[Numpy-discussion] proposal: smaller representation of string arrays

Nathaniel Smith njs at pobox.com
Mon Apr 24 22:07:23 EDT 2017


On Apr 21, 2017 2:34 PM, "Stephan Hoyer" <shoyer at gmail.com> wrote:

I still don't understand why a latin encoding makes sense as a preferred
one-byte-per-char dtype. The world, including Python 3, has standardized on
UTF-8, which is also one-byte-per-char for (ASCII) scientific data.


You may already know this, but probably not everyone reading does: the
reason why latin1 often gets special attention in discussions of Unicode
encoding is that latin1 is effectively "ucs1". It's the unique one byte
text encoding where byte N represents codepoint U+N.

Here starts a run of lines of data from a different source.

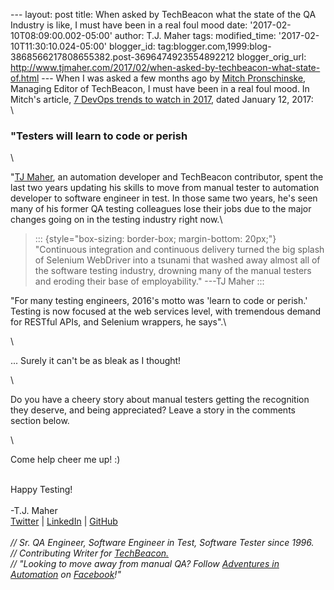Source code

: \-\-- layout: post title: When asked by TechBeacon what the state of the
QA Industry is like, I must have been in a real foul mood date:
\'2017-02-10T08:09:00.002-05:00\' author: T.J. Maher tags:
modified\_time: \'2017-02-10T11:30:10.024-05:00\' blogger\_id:
tag:blogger.com,1999:blog-3868566217808655382.post-3696474923554892212
blogger\_orig\_url:
http://www.tjmaher.com/2017/02/when-asked-by-techbeacon-what-state-of.html
\-\-- When I was asked a few months ago by [Mitch
Pronschinske](https://techbeacon.com/contributors/mitch-pronschinske),
Managing Editor of TechBeacon, I must have been in a real foul mood. In
Mitch\'s article, [7 DevOps trends to watch in
2017](https://techbeacon.com/7-devops-trends-watch-2017), dated January
12, 2017:\
\

### \"Testers will learn to code or perish

<div>

\

</div>

\"[TJ Maher](https://twitter.com/tjmaher1), an automation developer and
TechBeacon contributor, spent the last two years updating his skills to
move from manual tester to automation developer to software engineer in
test. In those same two years, he's seen many of his former QA testing
colleagues lose their jobs due to the major changes going on in the
testing industry right now.\

> ::: {style="box-sizing: border-box; margin-bottom: 20px;"}
> "Continuous integration and continuous delivery turned the big splash
> of Selenium WebDriver into a tsunami that washed away almost all of
> the software testing industry, drowning many of the manual testers and
> eroding their base of employability." ---TJ Maher
> :::

\"For many testing engineers, 2016\'s motto was \'learn to code or
perish.\' Testing is now focused at the web services level, with
tremendous demand for RESTful APIs, and Selenium wrappers, he says\".\

<div>

\

</div>

<div>

\... Surely it can\'t be as bleak as I thought! 

</div>

<div>

\

</div>

<div>

Do you have a cheery story about manual testers getting the recognition
they deserve, and being appreciated? Leave a story in the comments
section below. 

</div>

<div>

\

</div>

<div>

Come help cheer me up! :) 

</div>

<div>

\
Happy Testing!\
\
-T.J. Maher\
[Twitter](https://twitter.com/tjmaher1) \| [LinkedIn](https://www.linkedin.com/in/tjmaher1) \| [GitHub](https://github.com/tjmaher)\
\
*// Sr. QA Engineer, Software Engineer in Test, Software Tester since
1996.\
// Contributing Writer
for [TechBeacon.](http://techbeacon.com/contributors/thomas-maher)\
// \"Looking to move away from manual QA? Follow [Adventures in
Automation](http://www.tjmaher.com/) on
[Facebook](https://www.facebook.com/AdventuresInAutomation/)!\"*

</div>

I can't think of any reason why this property is particularly important for
numpy's usage, because we always have a conversion step anyway to get data
in and out of an array. The potential arguments for latin1 that I can think
of are:
- if we have to implement our own en/decoding code for some reason then
it's the most trivial encoding
- if other formats standardize on latin1-with-nul-padding and we want
in-memory/mmap compatibility
- if we really want a fixed width encoding for some reason but don't care
which one, then it's in some sense the most obvious choice

I can't think of many reasons why having a fixed width encoding is
particularly important though... For our current style of string storage,
even calculating the length of a string is O(n), and AFAICT the only way to
actually take advantage of the theoretical O(1) character indexing is to
make a uint8 view. I guess it would be useful if we had a string slicing
ufunc... But why would we?

That said, AFAICT what people actually want in most use cases is support
for arrays that can hold variable-length strings, and the only place where
the current approach is *optimal* is when we need mmap compatibility with
legacy formats that use fixed-width-nul-padded fields (at which point it's
super convenient). It's not even possible to *represent* all Python strings
or bytestrings in current numpy unicode or string arrays (Python
strings/bytestrings can have trailing nuls). So if we're talking about
tweaks to the current system it probably makes sense to focus on this use
case specifically.

>From context I'm assuming FITS files use fixed-width-nul-padding for
strings? Is that right? I know HDF5 doesn't.